# [TRY IT]
Report how many lines in the following entries contain "more". Nothing else should be given.

# [EXTRACTED MATERIAL]
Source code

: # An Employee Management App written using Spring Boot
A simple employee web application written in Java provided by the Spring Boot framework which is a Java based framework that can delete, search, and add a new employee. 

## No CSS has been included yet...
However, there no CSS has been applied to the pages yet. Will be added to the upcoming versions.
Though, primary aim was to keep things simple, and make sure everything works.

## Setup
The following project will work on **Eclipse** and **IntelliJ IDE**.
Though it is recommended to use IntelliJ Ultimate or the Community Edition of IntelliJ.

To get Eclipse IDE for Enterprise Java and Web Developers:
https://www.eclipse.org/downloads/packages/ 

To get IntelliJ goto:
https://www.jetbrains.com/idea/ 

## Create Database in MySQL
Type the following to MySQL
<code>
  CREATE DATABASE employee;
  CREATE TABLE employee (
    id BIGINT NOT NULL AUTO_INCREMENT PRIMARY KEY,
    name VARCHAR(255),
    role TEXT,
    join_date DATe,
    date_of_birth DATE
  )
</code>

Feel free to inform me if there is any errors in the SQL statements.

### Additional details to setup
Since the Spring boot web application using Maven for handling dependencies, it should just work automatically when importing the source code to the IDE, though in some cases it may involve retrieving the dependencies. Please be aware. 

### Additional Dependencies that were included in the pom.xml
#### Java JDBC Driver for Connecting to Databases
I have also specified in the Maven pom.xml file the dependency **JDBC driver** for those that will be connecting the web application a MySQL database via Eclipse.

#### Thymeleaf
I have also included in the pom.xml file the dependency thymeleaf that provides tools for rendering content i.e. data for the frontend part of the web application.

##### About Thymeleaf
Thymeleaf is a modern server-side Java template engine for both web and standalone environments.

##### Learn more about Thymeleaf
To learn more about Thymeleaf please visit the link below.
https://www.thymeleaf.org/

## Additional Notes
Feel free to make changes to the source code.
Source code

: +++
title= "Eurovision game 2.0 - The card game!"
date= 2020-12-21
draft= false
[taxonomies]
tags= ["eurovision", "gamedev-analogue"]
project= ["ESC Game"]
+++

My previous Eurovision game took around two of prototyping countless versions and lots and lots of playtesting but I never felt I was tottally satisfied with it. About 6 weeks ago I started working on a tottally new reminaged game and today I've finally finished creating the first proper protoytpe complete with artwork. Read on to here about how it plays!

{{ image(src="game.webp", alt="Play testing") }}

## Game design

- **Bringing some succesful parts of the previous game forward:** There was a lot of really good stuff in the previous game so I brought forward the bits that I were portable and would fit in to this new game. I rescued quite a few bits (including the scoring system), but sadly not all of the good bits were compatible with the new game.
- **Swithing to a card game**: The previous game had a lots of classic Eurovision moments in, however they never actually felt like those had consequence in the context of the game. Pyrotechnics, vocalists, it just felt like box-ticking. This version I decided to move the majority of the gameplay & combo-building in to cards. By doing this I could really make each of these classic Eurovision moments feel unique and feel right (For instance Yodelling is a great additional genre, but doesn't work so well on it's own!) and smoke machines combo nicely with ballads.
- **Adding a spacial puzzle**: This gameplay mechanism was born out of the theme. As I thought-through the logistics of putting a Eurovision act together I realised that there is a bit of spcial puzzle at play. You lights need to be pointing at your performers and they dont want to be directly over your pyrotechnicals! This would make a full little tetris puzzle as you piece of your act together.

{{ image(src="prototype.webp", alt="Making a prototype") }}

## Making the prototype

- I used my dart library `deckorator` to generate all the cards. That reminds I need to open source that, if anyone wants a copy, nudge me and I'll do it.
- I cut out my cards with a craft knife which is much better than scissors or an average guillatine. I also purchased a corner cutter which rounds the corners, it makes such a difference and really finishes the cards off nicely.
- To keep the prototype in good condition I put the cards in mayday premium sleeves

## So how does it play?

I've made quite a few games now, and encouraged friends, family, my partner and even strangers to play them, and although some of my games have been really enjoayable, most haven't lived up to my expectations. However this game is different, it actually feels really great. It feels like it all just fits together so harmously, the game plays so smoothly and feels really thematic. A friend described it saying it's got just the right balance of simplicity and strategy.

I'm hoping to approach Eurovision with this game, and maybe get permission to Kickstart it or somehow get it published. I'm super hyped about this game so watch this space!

# [EXERCISE SOLUTION]
2